The land the willows grow on belongs to my neighbour. Having cut down some large poplars that were being cultivated there for timber, he had no further plans for the land and offered it to us for planting willow and we gratefully accepted. That was nearly 20 years ago and only a quarter of the available space was planted at that time, but it has been added to every year since. It now measures about 12 metres by 6 and has several varieties that have survived out of the 50 plus that have been tried there.
|Willow bed January 2011 looking East|
It used to be a real pleasure to go down to the willows on a sunny winters day. A stand of scrubby trees on the north side of the plot gave protection from cold winds which, together with a mini wood of ash trees choked with wild clematis on the eastern side, created a warm micro-climate where you could work unfettered by layers of thick clothing or gloves.
|Stream January 2011|
Running along side the willow bed was a stream that originated from a small bubbling source and because the water was always there I pitted the willows for peeling in it. It was an oasis set amongst the mixed landscape of fields and the little strips of potager.
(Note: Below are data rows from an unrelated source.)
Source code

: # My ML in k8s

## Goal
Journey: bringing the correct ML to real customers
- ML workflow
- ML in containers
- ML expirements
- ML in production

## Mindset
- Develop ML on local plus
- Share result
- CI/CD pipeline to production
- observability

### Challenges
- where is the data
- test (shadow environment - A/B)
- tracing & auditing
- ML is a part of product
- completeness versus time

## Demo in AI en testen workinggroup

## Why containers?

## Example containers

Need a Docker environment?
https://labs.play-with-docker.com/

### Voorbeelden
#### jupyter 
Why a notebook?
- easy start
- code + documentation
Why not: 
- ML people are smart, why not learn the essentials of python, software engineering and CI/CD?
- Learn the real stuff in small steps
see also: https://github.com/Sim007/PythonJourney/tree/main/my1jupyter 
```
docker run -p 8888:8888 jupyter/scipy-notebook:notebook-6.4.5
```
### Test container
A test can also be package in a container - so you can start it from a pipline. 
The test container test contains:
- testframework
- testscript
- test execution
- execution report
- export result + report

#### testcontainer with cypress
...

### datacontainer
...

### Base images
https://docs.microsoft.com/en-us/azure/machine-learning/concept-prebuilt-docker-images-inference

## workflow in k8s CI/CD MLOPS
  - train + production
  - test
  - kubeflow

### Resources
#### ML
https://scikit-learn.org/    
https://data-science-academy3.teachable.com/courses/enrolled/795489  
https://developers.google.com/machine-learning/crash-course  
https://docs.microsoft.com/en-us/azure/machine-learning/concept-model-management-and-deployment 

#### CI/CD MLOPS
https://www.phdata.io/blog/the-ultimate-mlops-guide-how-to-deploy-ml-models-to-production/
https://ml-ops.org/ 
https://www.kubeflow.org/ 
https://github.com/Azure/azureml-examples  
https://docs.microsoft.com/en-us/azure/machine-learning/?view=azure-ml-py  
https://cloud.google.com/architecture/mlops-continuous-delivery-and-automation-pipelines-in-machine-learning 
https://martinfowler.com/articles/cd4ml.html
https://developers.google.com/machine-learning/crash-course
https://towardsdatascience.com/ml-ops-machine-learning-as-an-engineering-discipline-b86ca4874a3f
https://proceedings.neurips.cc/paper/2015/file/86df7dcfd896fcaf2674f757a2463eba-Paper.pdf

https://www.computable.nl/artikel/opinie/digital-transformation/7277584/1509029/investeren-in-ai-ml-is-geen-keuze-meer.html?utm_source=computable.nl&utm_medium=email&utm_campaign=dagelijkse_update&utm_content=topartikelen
|Willows pitted in stream January 2000|
By August the track to the willows had become a canyon in between the giant brutish maize plants that bear no relation to their delicate South American ancestors and which are apparently always thirsty. The indigenous agri-business method for quenching this thirst appears to be astonishingly stupid. The water is pumped up from the water table and then often on a really hot day sprayed high into the air over the maize from a giant sprinkler in the hope that some of it reaches the ground. According to R.D.P.E statistics http://www.eau-poitou-charentes.org/usages/Usage-et-consequences,24.html it takes 500-1,000 litres of irrigated water to make 1kg of maize. This maize, which is unfit for human consumption, is fed to the pigs that live in sheds, never seeing the light of day or feeling sun on their skin, and which end up in pieces in the supermarkets "foires des porcs" of January at about 2€ a kilo. How do the sums add up, pork that is cheaper per kilo than cabbages?
|Dry stream September 2010|
Needless to say it wasn't a good willow harvest.
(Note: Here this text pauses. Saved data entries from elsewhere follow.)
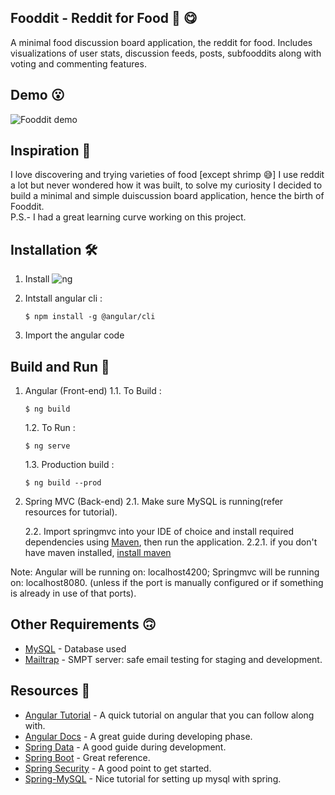 ## Fooddit - Reddit for Food 🍲 😋

A minimal food discussion board application, the reddit for food. Includes visualizations of user stats, discussion feeds, posts, subfooddits along with voting and commenting features.

## Demo 😮
![Fooddit demo](https://youtu.be/bCYouzaFW8s)

## Inspiration 🤩
I love discovering and trying varieties of food [except shrimp 😅] I use reddit a lot but never wondered how it was built, to solve my curiosity I decided to build a minimal and simple duiscussion board application, hence the birth of Fooddit. <br> P.S.- I had a great learning curve working on this project.

## Installation 🛠️
1. Install ![ng](https://nodejs.org/en/)

2. Intstall angular cli :

    ```$ npm install -g @angular/cli```

3. Import the angular code

## Build and Run 🚀
1. Angular (Front-end)
    1.1. To Build :

    ```$ ng build```
    
    1.2. To Run :

    ```$ ng serve```
    
    1.3. Production build :

    ```$ ng build --prod```
    
2. Spring MVC (Back-end)
    2.1. Make sure MySQL is running(refer resources for tutorial).
 
    2.2. Import springmvc into your IDE of choice and install required dependencies using [Maven](https://maven.apache.org/guides/), then run the application.
        2.2.1. if you don't have maven installed, [install maven](https://maven.apache.org/install.html) 

Note: Angular will be running on: localhost4200; Springmvc will be running on: localhost8080. (unless if the port is manually configured or if something is already in use of that ports).
    
 ## Other Requirements 🙃 
 * [MySQL](https://www.mysql.com/) - Database used 
 * [Mailtrap](https://mailtrap.io/) - SMPT server: safe email testing for staging and development.
 
 ## Resources 🙏
* [Angular Tutorial](https://youtu.be/k5E2AVpwsko) - A quick tutorial on angular that you can follow along with.
* [Angular Docs](https://angular.io/docs/) - A great guide during developing phase.
* [Spring Data](https://spring.io/projects/spring-data) - A good guide during development. 
* [Spring Boot](https://spring.io/projects/spring-boot) - Great reference.
* [Spring Security](https://spring.io/projects/spring-security) - A good point to get started.
* [Spring-MySQL](https://springframework.guru/configuring-spring-boot-for-mysql/) - Nice tutorial for setting up mysql with spring.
Reflecting on all this in the biting wind with freezing fingers trying to grasp the secateurs, I began to tell myself that we should stop doing this work. It is not much fun and I don't really need the willows, there are plenty of other available materials that I can use to make baskets with, but if we stop cultivating this little plot the trees surrounding it will be cut and the maize will be moved in. It struck me then that the only difference between Brazilian deforestation and the European version is that we have already done it.